That was the consistent drumbeat during a three-day workshop of the FDA’s Safety and Innovation Act efforts, replete with a variety of industry stakeholders and the involvement of other agencies the FDA works with, among those the Federal Communications Commission and Office of the National Coordinator for Health IT.
“This safety center needs to be in place as soon as possible,” said Michael Hodgkins, MD chief medical information officer at the American Medical Association, adding that it will be “where the rubber meets the road.”
Indeed, the FDASIA HIT regulatory report came out April 1, and federal officials are synthesizing thought-leaders’ contributions on how to go about nailing this moving target. One thing is for certain: the HIT safety center will play a key role.
“We are committed to the safety center,” said Jodi Daniel, director of ONC’s office of policy planning, who moderated a panel discussion on the issue at the FDASIA workshop. ONC put money into this year’s federal budget to fund the center, which, Daniel said, will provide “a venue for learning.”
[See also: 3 takeaways from the 3-day FDASIA meeting.]
The question, however, is exactly how the safety center will function. Panelists, experts, stakeholders at the workshop were adamant that the center should not play any role as an enforcer, but rather should serve more as a convener and a gatherer of data on safety incidences.
Janet Marchibroda, director of the Health Innovation Initiative at the Bipartisan Policy Center urged that the federal government leverage existing processes and systems rather than creating something completely from scratch.

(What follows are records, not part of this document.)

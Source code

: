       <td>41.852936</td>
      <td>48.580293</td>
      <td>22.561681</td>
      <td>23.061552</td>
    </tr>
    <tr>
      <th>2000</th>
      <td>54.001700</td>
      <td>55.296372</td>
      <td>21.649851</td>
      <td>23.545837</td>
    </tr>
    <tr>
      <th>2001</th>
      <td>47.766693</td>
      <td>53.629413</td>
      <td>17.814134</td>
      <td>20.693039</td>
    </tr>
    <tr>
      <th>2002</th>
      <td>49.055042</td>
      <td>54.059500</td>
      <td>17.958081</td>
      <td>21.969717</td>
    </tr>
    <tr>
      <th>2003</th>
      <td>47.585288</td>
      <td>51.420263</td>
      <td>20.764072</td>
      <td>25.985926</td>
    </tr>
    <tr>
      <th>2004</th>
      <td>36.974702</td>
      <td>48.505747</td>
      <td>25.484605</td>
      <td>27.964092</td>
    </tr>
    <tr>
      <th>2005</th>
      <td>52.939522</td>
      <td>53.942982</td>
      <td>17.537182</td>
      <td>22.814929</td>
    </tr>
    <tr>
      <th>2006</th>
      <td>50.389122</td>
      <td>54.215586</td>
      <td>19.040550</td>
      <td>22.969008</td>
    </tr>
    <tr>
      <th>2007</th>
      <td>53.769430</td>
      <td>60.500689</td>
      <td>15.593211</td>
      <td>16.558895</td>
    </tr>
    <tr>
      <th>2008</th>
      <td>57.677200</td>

The goal of the center is to not be redundant but complementary to other groups, added William Maisel, MD, chief scientist with the FDA’s Center for Devices and Radiological Health.
David Mayer, managing director of the National Transportation Safety Board came to the workshop to offer advice on industry safety methods from his own experience: Only have as much governance as is absolutely necessary, and make sure the participants get something that they cannot find elsewhere.

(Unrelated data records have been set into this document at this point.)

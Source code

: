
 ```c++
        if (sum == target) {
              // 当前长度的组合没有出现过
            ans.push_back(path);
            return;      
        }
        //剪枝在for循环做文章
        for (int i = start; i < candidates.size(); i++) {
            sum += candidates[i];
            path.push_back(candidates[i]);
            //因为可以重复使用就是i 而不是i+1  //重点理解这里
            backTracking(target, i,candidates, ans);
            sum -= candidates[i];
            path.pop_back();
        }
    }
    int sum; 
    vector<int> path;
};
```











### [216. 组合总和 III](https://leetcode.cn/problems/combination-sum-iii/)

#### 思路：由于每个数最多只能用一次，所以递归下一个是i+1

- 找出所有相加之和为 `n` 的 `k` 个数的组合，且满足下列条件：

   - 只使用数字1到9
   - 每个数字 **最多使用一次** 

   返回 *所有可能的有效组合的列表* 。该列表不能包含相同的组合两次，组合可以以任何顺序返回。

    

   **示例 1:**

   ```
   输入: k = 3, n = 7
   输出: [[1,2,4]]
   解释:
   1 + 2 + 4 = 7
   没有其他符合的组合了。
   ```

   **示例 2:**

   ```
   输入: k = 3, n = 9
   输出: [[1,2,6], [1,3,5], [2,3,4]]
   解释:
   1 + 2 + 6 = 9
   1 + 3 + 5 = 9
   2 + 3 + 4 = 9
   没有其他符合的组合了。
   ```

Ideally, participating organizations would use the information gathered by the center to implement health IT “better, faster, cheaper and safer,” said Matt Quinn, FCC’s director of healthcare initiatives.
ONC, for its part, would like to see the center provide what Daniel called the three “Es,” those being education, engagement, and evidence.
But getting good data will be hard, some contended, unless the disclosers feel safe and easily recognize what is to be gained in return for participating.
“It needs to be a value proposition,” Marchibroda said.